■ ABOUT THIS TASK
Looking through the records below, please work out how many lines contain "library". Give only that number.

■ MATERIAL SHOWN

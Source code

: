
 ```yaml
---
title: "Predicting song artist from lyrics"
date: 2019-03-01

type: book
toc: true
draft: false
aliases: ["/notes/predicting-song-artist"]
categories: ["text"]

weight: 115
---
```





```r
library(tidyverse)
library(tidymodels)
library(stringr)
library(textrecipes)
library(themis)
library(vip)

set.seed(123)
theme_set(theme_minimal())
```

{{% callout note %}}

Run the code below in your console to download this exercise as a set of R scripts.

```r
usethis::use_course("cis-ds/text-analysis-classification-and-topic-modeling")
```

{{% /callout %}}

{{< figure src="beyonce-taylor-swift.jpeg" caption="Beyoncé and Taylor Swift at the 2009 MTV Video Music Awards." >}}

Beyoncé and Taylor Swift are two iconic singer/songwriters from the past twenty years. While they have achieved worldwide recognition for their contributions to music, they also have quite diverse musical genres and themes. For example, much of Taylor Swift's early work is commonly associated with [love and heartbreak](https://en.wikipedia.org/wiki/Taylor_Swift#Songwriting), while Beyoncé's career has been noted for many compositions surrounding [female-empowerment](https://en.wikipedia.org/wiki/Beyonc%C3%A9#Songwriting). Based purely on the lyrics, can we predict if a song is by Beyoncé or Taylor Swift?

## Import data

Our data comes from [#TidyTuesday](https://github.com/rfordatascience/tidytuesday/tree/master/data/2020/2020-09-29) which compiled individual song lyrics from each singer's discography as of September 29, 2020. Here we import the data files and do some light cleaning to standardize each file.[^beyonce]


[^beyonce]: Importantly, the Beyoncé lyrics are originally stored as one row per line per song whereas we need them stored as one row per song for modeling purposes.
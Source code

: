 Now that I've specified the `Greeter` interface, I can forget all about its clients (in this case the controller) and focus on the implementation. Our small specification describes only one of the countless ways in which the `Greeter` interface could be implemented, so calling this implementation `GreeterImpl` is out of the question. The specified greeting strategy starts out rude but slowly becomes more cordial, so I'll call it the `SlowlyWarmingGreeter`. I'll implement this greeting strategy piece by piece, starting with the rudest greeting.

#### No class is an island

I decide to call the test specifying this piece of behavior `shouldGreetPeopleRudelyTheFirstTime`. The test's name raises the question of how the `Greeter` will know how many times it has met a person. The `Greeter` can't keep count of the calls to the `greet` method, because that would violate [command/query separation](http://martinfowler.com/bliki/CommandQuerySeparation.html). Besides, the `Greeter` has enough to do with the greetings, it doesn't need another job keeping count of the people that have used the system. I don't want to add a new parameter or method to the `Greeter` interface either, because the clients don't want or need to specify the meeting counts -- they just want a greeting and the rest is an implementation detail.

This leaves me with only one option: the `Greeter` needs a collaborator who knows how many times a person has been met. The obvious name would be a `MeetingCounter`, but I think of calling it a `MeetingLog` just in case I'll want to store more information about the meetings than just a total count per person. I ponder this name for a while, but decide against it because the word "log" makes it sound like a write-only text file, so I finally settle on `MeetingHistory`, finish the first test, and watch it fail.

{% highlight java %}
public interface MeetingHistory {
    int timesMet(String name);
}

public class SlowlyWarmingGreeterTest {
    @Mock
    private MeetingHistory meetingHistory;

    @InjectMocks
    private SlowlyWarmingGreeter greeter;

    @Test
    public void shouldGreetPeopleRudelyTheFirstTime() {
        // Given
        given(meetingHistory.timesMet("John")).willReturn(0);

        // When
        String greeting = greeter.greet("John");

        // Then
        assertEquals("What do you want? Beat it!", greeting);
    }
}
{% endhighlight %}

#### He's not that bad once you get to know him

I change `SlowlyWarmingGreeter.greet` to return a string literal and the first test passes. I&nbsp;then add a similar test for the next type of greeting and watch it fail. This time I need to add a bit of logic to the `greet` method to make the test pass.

■ RESPONSE TO THE EXERCISE
6